*** SUPPLIED INFORMATION ***
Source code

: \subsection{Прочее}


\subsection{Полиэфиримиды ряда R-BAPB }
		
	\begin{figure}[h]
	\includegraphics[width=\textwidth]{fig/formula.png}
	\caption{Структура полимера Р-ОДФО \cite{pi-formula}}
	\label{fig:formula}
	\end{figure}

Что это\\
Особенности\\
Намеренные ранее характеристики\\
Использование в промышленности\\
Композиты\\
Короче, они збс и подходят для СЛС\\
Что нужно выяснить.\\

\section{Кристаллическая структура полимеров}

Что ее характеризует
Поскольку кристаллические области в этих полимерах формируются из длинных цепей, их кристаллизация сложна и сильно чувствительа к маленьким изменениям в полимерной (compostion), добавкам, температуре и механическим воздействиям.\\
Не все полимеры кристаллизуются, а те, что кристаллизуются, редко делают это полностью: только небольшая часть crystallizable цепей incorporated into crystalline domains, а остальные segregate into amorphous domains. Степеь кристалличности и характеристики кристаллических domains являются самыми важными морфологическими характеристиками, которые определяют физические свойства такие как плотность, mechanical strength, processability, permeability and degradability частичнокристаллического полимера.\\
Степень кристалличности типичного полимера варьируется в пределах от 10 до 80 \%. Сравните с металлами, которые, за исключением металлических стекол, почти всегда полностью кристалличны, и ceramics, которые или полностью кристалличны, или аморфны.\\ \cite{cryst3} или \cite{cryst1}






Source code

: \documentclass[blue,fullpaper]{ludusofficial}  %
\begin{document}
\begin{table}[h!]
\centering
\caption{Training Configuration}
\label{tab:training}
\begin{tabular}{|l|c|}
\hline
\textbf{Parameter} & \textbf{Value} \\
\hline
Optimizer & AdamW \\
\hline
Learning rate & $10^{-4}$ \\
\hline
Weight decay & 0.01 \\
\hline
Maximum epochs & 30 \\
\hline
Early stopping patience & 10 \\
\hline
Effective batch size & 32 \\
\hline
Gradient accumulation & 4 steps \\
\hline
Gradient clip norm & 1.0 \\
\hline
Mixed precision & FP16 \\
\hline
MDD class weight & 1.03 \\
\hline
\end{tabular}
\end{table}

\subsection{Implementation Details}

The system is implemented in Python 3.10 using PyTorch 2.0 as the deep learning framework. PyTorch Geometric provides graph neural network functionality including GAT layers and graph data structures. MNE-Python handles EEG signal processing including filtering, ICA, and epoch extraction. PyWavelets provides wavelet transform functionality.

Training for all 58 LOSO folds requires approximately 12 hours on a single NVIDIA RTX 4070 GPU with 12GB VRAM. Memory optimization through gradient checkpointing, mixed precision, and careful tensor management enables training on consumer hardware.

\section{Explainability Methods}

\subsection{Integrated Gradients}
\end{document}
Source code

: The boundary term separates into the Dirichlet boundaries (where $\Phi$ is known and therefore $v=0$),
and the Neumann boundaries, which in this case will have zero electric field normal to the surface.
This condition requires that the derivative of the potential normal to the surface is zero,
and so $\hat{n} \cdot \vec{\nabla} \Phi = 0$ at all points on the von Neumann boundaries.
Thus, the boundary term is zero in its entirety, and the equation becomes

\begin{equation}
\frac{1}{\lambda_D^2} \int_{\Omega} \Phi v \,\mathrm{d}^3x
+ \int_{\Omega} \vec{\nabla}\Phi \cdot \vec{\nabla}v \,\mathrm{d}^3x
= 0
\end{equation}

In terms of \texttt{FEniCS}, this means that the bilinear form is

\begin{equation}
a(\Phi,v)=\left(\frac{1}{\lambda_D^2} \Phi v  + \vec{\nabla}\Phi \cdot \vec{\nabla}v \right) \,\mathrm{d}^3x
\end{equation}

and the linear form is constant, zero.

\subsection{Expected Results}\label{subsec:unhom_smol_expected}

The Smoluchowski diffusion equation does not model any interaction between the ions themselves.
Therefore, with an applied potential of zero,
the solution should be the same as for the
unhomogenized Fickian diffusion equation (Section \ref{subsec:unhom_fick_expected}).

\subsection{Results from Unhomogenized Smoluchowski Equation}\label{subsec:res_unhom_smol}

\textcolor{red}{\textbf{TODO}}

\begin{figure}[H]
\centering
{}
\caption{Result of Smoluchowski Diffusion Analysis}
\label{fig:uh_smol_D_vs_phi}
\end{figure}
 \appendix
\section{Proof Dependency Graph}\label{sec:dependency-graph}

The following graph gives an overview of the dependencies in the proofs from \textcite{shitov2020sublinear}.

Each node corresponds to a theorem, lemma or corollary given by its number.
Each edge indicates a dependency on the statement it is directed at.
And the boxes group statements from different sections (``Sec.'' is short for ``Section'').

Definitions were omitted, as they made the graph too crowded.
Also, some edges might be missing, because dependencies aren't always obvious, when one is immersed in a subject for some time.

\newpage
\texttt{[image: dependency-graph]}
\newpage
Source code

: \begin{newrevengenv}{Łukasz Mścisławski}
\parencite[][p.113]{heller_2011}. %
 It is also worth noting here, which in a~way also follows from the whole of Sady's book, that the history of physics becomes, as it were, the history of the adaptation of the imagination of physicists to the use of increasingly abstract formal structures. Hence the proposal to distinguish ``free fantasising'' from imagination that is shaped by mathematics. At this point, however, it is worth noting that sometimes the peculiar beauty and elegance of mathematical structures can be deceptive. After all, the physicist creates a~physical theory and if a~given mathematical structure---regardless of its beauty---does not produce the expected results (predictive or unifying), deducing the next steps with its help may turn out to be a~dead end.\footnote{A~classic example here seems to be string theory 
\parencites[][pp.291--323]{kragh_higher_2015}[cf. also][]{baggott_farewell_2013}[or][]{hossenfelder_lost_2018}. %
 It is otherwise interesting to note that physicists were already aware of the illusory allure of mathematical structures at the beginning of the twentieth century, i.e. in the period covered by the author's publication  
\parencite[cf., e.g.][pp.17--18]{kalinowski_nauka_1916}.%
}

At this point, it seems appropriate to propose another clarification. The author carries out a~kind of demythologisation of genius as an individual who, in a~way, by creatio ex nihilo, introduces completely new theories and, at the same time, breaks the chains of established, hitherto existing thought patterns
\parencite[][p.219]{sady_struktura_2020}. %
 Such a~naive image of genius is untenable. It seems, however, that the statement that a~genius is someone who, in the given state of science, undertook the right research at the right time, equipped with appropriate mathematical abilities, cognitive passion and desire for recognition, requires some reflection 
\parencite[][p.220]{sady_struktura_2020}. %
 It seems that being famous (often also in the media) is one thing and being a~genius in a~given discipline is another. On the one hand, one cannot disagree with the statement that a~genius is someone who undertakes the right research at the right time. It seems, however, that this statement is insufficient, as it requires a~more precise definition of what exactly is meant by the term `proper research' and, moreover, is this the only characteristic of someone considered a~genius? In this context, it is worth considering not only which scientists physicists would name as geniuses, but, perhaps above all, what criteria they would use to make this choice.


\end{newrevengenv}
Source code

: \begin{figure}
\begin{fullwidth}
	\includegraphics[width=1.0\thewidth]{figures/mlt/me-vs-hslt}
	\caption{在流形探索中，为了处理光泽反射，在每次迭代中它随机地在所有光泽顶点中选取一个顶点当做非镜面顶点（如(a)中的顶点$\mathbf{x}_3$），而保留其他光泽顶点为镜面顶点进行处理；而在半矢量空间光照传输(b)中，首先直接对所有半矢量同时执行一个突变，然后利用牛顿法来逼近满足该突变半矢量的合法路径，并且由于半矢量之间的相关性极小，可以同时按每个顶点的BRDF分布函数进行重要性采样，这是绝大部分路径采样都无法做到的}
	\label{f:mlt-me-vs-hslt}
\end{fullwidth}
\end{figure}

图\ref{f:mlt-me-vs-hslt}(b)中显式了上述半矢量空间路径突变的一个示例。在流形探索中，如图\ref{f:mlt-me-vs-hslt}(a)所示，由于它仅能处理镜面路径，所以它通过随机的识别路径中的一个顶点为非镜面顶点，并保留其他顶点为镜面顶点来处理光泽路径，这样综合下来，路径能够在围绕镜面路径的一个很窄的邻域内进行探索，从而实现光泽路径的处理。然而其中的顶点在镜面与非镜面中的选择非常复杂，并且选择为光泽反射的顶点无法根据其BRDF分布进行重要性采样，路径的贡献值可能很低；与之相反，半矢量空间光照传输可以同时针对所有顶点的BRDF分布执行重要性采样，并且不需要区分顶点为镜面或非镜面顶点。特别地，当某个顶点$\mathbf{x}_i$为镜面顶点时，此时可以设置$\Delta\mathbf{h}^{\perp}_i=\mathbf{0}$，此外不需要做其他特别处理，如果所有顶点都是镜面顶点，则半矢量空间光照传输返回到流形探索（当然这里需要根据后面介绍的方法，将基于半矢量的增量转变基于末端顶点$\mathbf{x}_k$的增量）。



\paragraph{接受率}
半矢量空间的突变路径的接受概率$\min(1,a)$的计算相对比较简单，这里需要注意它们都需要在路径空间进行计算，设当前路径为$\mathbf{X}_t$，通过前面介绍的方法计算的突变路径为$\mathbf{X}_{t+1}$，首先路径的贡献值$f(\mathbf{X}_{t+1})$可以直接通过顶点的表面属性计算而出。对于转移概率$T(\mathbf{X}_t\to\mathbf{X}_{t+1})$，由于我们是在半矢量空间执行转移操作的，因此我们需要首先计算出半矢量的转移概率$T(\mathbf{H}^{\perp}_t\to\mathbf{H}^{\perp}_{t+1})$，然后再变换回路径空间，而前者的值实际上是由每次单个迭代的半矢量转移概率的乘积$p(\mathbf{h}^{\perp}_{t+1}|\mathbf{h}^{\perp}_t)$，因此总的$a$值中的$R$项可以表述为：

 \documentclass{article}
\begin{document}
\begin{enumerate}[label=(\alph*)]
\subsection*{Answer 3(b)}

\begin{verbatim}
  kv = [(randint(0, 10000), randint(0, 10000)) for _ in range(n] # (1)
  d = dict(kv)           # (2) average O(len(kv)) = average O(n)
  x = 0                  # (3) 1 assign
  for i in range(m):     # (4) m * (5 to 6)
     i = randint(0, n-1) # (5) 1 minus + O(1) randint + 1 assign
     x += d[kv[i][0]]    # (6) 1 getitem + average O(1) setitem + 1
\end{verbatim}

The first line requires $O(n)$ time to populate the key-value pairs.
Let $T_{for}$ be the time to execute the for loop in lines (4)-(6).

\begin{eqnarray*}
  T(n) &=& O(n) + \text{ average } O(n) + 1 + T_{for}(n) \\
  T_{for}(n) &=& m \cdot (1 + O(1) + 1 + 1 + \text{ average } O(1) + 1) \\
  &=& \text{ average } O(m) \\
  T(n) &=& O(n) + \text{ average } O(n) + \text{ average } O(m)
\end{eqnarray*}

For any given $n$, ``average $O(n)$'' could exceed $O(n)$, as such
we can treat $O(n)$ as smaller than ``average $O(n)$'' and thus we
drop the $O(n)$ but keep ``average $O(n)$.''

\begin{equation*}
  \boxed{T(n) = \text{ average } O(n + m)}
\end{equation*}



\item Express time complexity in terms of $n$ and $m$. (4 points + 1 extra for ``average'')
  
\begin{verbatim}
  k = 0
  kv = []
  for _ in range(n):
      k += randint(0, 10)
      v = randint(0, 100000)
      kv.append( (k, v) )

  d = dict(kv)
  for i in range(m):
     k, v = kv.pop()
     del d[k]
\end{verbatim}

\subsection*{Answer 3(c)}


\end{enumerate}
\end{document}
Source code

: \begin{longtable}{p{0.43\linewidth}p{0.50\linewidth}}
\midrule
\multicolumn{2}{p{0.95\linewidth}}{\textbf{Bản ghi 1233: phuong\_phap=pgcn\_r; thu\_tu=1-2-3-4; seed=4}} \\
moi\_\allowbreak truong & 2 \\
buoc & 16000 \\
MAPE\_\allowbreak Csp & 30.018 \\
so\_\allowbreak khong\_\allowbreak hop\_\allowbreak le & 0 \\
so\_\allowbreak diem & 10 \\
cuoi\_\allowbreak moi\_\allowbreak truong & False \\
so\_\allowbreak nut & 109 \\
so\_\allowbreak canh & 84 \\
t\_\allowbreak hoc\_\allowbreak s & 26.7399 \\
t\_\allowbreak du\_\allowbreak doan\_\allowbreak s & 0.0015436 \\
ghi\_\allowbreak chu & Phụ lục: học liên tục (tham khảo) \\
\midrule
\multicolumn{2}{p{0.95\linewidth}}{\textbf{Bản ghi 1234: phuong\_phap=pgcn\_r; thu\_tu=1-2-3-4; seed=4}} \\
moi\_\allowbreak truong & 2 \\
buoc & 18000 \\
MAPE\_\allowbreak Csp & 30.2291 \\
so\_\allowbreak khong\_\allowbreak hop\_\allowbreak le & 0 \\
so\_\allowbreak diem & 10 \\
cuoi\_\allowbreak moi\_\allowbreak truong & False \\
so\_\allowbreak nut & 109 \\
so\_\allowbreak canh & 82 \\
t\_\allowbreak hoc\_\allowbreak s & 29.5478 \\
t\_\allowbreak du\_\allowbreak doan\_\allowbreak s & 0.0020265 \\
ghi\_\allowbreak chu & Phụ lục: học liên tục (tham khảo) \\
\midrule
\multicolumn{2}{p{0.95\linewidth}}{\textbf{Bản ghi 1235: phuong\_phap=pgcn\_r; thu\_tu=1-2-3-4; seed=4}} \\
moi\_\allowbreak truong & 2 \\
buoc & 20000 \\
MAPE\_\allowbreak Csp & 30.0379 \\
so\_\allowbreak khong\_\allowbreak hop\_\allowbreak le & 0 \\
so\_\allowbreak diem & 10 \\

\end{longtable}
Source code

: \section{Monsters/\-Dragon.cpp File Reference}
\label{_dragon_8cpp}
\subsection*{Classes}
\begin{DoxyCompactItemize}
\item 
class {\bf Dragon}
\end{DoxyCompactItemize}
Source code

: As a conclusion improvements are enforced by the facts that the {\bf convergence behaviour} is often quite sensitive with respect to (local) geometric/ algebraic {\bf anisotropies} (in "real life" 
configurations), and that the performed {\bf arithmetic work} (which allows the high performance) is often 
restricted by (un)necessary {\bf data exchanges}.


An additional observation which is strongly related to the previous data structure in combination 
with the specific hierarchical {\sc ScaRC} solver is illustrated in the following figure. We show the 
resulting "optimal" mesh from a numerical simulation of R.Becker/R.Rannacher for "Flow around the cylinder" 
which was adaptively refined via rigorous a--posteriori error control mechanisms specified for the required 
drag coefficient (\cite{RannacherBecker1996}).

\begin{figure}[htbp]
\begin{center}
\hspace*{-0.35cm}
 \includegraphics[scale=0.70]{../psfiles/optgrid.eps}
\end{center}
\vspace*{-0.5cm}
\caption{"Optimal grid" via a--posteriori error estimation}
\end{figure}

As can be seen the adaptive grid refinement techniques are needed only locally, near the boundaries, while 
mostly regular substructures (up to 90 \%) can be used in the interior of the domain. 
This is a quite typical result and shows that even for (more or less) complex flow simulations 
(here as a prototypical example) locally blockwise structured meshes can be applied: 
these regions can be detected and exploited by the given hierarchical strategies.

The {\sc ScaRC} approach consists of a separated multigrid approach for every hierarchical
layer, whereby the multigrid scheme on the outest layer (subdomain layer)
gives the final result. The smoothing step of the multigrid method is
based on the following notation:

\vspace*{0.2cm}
*** End of SUPPLIED INFORMATION ***
* [WHAT YOU SHOULD DO] In the data above, retype exactly and only the lines between the one holding "v = randint(0, 100000)" and the one holding "MAPE\_\allowbreak Csp & 30.2291 \\", inclusive.

* [ANSWER BOX]
      v = randint(0, 100000)
      kv.append( (k, v) )

  d = dict(kv)
  for i in range(m):
     k, v = kv.pop()
     del d[k]
\end{verbatim}

\subsection*{Answer 3(c)}


\end{enumerate}
\end{document}
Source code

: \begin{longtable}{p{0.43\linewidth}p{0.50\linewidth}}
\midrule
\multicolumn{2}{p{0.95\linewidth}}{\textbf{Bản ghi 1233: phuong\_phap=pgcn\_r; thu\_tu=1-2-3-4; seed=4}} \\
moi\_\allowbreak truong & 2 \\
buoc & 16000 \\
MAPE\_\allowbreak Csp & 30.018 \\
so\_\allowbreak khong\_\allowbreak hop\_\allowbreak le & 0 \\
so\_\allowbreak diem & 10 \\
cuoi\_\allowbreak moi\_\allowbreak truong & False \\
so\_\allowbreak nut & 109 \\
so\_\allowbreak canh & 84 \\
t\_\allowbreak hoc\_\allowbreak s & 26.7399 \\
t\_\allowbreak du\_\allowbreak doan\_\allowbreak s & 0.0015436 \\
ghi\_\allowbreak chu & Phụ lục: học liên tục (tham khảo) \\
\midrule
\multicolumn{2}{p{0.95\linewidth}}{\textbf{Bản ghi 1234: phuong\_phap=pgcn\_r; thu\_tu=1-2-3-4; seed=4}} \\
moi\_\allowbreak truong & 2 \\
buoc & 18000 \\
MAPE\_\allowbreak Csp & 30.2291 \\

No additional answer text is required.